• EXERCISE GOAL
Each line of the listing where "peut" appears should be reported.

----------

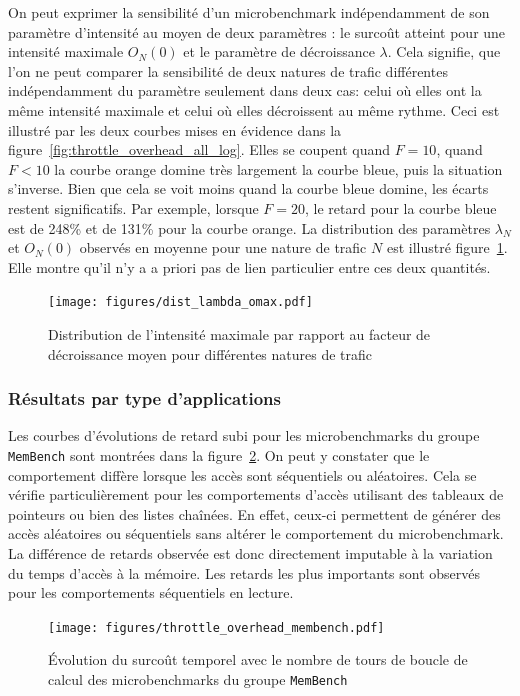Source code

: On peut exprimer la sensibilité d'un microbenchmark indépendamment de son paramètre d'intensité au moyen de deux paramètres : le surcoût atteint pour une intensité maximale $O_N(0)$ et le paramètre de décroissance $\lambda$.
Cela signifie, que l'on ne peut comparer la sensibilité de deux natures de trafic différentes indépendamment du paramètre seulement dans deux cas: celui où elles ont la même intensité maximale et celui où elles décroissent au même rythme.
Ceci est illustré par les deux courbes mises en évidence dans la figure~\ref{fig:throttle_overhead_all_log}.
Elles se coupent quand $F = 10$, quand $F < 10$ la courbe orange domine très largement la courbe bleue, puis la situation s'inverse.
Bien que cela se voit moins quand la courbe bleue domine, les écarts restent significatifs. 
Par exemple, lorsque $F=20$, le retard pour la courbe bleue est de 248\% et de 131\% pour la courbe orange.
La distribution des paramètres $\lambda_N$ et $O_N(0)$ observés en moyenne pour une nature de trafic $N$ est illustré figure~\ref{fig:dist-lambda-omax}.
Elle montre qu'il n'y a a priori pas de lien particulier entre ces deux quantités.

\begin{figure}[!h]
	\centering
	\texttt{[image: figures/dist\_lambda\_omax.pdf]}
	\caption{\label{fig:dist-lambda-omax}Distribution de l'intensité maximale par rapport au facteur de décroissance moyen pour différentes natures de trafic}
\end{figure}

\subsubsection{Résultats par type d'applications}

Les courbes d'évolutions de retard subi pour les microbenchmarks du groupe \texttt{MemBench} sont montrées dans la figure~\ref{fig:throttle_overhead_membench}.
On peut y constater que le comportement diffère lorsque les accès sont séquentiels ou aléatoires.
Cela se vérifie particulièrement pour les comportements d'accès utilisant des tableaux de pointeurs ou bien des listes chaînées.
En effet, ceux-ci permettent de générer des accès aléatoires ou séquentiels sans altérer le comportement du microbenchmark.
La différence de retards observée est donc directement imputable à la variation du temps d'accès à la mémoire.
Les retards les plus importants sont observés pour les comportements séquentiels en lecture.

\begin{figure}[!p]
\texttt{[image: figures/throttle\_overhead\_membench.pdf]}
\caption{\label{fig:throttle_overhead_membench}Évolution du surcoût temporel avec le nombre de tours de boucle de calcul des microbenchmarks du groupe \texttt{MemBench}}
\end{figure}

----------

• SOLUTION
: On peut exprimer la sensibilité d'un microbenchmark indépendamment de son paramètre d'intensité au moyen de deux paramètres : le surcoût atteint pour une intensité maximale $O_N(0)$ et le paramètre de décroissance $\lambda$.
Cela signifie, que l'on ne peut comparer la sensibilité de deux natures de trafic différentes indépendamment du paramètre seulement dans deux cas: celui où elles ont la même intensité maximale et celui où elles décroissent au même rythme.
On peut y constater que le comportement diffère lorsque les accès sont séquentiels ou aléatoires.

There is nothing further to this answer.